口から言葉で意思を伝えられずとも、俺は抗うことも吠えることもやめたりしないし諦めてもない。
寝盗られてたまるかクソ野郎め。
というか寝させねぇわッ!
「とはいえやっぱりサド役は手間暇目配りにリード力と面倒ですから得意でないのですけど……このメス豚が! とか言いながら鞭で打てばいいんですよね? 確か。ではそんな感じで……──恋人以外で感じるなんて、ダメな子。お仕置きしませんと。御割さんのア✕ズレケツマ✕コをガバガバにしてあげますよ」
語尾にハートでも付きそうな勢いでとんでもない宣言をするマネージャー。
俺のハートをへし折り組み伏せ、それによって三初にキレられるダブルエンジョイルート妄想により、テンションが爆上がりしたらしい。俺は爆滅してほしい。
ガッチャガッチャと暴れて逃げようとする俺の威嚇を無視して目隠しを装着させ、言葉のみならず視覚まで奪う。これじゃなにも見えない。
耳元でカチ、と音がした。
「ふぁ、ッ……!?」
「まずは一段階めから」
ヴヴヴヴ、と鈍く震え始めたプラグが内壁を刺激し、思わず声を上げる。
俺が好きなわけではないマネージャーは、三初よりずっと雑に俺を責める。
だがオモチャで嬲られたことは何度もある。
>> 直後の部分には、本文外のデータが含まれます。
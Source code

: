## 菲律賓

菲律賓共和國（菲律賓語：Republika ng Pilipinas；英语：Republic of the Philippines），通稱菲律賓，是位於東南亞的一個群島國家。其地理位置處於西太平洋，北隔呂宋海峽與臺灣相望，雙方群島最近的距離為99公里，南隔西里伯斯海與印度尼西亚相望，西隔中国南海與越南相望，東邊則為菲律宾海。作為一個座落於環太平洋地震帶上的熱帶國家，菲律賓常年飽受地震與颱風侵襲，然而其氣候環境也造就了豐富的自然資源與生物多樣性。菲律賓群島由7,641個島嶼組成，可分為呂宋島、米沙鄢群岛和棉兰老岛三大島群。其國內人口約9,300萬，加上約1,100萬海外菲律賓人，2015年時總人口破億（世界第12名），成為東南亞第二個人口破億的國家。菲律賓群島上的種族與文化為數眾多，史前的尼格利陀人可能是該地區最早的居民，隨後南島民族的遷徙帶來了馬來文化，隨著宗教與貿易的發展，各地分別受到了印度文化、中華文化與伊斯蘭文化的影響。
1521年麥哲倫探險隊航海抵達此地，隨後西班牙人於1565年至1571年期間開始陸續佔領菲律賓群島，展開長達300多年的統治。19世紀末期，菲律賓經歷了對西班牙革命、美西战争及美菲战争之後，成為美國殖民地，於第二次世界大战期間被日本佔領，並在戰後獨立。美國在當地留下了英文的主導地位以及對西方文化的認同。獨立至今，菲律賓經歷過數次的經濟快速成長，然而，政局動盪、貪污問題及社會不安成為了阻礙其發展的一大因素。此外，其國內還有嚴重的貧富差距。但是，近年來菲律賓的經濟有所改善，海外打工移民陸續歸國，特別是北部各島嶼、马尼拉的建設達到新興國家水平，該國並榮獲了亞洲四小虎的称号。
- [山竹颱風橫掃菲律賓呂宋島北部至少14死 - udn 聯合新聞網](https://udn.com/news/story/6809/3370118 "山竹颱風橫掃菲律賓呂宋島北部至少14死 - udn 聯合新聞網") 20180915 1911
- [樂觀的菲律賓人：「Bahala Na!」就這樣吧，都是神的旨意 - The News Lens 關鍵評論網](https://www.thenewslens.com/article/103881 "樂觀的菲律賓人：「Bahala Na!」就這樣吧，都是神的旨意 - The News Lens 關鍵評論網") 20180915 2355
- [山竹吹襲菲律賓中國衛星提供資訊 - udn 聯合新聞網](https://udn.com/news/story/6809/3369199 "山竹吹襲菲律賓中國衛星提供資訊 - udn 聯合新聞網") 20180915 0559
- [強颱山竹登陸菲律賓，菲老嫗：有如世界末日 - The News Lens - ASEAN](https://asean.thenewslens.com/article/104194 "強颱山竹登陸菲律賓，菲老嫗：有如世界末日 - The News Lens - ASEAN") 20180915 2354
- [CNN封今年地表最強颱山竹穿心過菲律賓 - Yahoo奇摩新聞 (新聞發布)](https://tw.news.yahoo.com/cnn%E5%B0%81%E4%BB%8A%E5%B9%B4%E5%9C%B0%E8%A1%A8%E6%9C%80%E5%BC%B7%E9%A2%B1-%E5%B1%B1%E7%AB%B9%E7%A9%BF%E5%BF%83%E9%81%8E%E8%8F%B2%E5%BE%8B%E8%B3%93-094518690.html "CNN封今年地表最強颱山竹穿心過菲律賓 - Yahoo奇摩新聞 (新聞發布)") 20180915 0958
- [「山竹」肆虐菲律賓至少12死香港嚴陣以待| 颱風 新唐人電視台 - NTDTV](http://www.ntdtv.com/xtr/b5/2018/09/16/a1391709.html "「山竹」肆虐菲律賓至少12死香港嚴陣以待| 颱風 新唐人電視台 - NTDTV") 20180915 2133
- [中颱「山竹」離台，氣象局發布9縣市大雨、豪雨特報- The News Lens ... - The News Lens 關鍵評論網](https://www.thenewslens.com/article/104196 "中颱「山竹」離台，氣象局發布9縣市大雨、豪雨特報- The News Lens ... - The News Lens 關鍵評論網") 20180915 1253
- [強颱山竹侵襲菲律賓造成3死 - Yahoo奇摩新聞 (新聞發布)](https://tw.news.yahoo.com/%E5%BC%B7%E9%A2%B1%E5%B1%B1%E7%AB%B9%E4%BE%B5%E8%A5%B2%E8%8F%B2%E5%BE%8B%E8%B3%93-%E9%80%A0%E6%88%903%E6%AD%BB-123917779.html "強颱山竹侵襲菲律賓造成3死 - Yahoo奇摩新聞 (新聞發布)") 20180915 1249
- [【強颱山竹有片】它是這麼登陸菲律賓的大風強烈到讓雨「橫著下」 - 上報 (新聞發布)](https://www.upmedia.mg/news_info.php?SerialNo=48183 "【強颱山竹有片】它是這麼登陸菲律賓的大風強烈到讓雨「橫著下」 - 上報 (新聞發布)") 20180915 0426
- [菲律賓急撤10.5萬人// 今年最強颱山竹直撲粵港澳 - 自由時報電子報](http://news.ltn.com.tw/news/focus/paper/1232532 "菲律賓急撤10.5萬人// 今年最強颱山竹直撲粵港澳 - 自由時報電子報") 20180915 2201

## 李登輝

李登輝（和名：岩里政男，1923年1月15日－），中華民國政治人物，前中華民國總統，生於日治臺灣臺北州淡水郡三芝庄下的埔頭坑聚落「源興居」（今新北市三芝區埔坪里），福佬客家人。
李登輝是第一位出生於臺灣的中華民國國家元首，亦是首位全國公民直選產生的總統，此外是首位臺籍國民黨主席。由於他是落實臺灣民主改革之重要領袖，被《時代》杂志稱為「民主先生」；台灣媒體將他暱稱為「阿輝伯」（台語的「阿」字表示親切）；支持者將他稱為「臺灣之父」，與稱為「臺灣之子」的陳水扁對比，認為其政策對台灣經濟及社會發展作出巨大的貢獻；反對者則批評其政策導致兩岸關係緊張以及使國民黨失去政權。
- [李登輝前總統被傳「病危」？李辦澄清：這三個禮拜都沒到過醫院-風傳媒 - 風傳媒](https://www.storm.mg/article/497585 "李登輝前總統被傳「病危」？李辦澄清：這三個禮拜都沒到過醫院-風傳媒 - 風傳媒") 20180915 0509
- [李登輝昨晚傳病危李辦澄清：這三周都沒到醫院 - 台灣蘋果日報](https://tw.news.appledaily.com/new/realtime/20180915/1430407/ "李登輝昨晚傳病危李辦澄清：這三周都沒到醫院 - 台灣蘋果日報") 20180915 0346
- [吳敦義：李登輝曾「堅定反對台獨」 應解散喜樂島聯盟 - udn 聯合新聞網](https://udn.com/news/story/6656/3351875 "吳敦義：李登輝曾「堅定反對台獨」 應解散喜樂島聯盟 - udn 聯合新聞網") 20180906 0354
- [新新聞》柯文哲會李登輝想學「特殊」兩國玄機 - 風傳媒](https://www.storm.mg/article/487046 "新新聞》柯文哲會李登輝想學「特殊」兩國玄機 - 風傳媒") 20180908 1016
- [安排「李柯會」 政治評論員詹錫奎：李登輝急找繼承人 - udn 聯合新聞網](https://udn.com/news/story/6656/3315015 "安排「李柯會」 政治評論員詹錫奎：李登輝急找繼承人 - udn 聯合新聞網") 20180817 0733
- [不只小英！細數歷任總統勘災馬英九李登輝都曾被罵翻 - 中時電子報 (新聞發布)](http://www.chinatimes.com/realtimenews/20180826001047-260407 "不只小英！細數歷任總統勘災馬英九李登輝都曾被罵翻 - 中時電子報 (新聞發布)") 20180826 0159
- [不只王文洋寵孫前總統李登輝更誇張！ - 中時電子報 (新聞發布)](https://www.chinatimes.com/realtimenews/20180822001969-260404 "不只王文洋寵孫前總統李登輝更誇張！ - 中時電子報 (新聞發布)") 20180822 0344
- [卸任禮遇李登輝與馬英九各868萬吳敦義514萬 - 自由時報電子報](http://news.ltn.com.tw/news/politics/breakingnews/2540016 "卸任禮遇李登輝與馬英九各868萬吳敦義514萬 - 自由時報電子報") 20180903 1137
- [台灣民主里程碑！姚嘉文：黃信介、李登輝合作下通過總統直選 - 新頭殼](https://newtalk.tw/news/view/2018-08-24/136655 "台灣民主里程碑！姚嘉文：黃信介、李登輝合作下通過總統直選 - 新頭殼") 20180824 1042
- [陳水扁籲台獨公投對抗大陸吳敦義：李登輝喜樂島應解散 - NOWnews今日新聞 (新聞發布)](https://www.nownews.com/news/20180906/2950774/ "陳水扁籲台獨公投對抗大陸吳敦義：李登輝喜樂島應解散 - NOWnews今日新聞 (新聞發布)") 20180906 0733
雑に責められたことも、ちゃんと。それほど問題じゃない。
「ッ、ンッ……! 〜〜〜〜……ッ!」
カチカチッ、と矢継ぎ早に振動の段階を上げる音を聞かせられ、慣れる暇もなく増す乱暴なバイブレーション。
人の腹の中で釣られた魚のように激しくのたうつプラグと、その先端でコッ、コツッ、ココッ、と四方八方跳ねては壁越しに深くを荒らすノック。
「ゔッ…ふ、…ッ! ふッ……!」
深々と突き刺さり胎内を我が物顔で暴れ打つ無機物がもたらす責め苦に、俺は歯を食いしばって頭を振り、感覚を散らして抗おうとした。
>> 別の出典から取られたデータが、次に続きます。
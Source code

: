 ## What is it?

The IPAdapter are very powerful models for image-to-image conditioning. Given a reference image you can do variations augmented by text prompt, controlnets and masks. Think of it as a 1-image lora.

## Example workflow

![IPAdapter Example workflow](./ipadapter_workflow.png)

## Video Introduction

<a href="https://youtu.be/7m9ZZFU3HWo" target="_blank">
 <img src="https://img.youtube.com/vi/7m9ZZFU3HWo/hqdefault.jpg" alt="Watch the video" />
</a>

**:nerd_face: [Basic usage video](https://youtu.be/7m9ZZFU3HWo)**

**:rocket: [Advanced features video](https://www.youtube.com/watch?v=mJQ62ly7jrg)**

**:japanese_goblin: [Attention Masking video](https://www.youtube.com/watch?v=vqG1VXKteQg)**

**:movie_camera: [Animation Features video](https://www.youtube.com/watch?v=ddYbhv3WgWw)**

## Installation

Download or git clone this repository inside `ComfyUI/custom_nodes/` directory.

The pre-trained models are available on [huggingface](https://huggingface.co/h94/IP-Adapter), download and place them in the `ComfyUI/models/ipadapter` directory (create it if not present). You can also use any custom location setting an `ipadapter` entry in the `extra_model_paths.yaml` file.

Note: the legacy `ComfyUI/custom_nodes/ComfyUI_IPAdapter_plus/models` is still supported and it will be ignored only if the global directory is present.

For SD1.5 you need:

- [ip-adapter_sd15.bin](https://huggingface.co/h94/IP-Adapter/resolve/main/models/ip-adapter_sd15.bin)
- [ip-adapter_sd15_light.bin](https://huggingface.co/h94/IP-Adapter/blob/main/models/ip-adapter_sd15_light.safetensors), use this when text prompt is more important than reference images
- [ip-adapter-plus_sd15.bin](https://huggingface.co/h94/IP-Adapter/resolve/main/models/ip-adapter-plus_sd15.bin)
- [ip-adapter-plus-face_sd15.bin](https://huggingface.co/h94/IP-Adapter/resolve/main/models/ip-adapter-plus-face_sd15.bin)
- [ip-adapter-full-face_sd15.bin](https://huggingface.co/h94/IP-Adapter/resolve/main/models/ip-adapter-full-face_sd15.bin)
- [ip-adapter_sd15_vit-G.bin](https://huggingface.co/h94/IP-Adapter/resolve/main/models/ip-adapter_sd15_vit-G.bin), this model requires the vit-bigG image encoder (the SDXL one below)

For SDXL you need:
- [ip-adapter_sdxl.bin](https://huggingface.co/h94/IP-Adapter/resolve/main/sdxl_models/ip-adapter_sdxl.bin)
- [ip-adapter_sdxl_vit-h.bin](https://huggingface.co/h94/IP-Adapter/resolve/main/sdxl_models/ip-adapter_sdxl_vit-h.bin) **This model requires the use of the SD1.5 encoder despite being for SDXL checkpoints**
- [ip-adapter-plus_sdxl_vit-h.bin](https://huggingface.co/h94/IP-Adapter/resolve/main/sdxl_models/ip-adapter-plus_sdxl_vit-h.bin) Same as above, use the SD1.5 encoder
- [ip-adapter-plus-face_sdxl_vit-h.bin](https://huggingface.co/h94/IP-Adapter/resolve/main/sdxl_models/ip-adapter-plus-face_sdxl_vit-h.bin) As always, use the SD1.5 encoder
けれどこれまでも無駄だったように、そう簡単には逃げられない。
この体勢はそもそも不利だし、プラグなんか挿れたままじゃ力任せに拘束を壊すこともできやしない。
チッ、ナーコの野郎、客室の備品なんざノン・キホーテのなんちゃってSMグッズで揃えとけよ優良店じゃねぇか。
──あぁもう痛てぇなクソが……ッ!
バチンッ! と破裂音が鳴った。
ただでさえ満身創痍な俺の尻を、バチンッ、バチンッ、とまたマネージャーが強かに鞭で打ち始めたのだ。
バカみたいだと思う。どいつもこいつもなぜ疑いなく鞭で打てば従うと思い込んでいるのか、笑えてすらくる。
親にオモチャ強請ってる子どもみてぇなもんだぜ。
買ってと言えば買ってもらえるはずで、でなきゃ癇癪起こして喚くんだろ? お願いだから言うこと聞いて〜ってよ。
オラ、頭下げて懇願しろやゲス野郎。
心はちっとも折れていない。むしろ反抗心が火柱を上げている。
手足の痛みと呻き声だけが虚しく響き、吠え声は口枷の空洞から吐息として吐き出されるが、心は唸っている。
なのに。
「……ッぉ、んッ……ふッ………んふッ」
これを〝気持ちいい〟と覚えている体は、弄ぶ相手が誰であっても、生殖器の根元を裏側から叩かれてしまえば、襞がうねって吸い付いてしまうのだ。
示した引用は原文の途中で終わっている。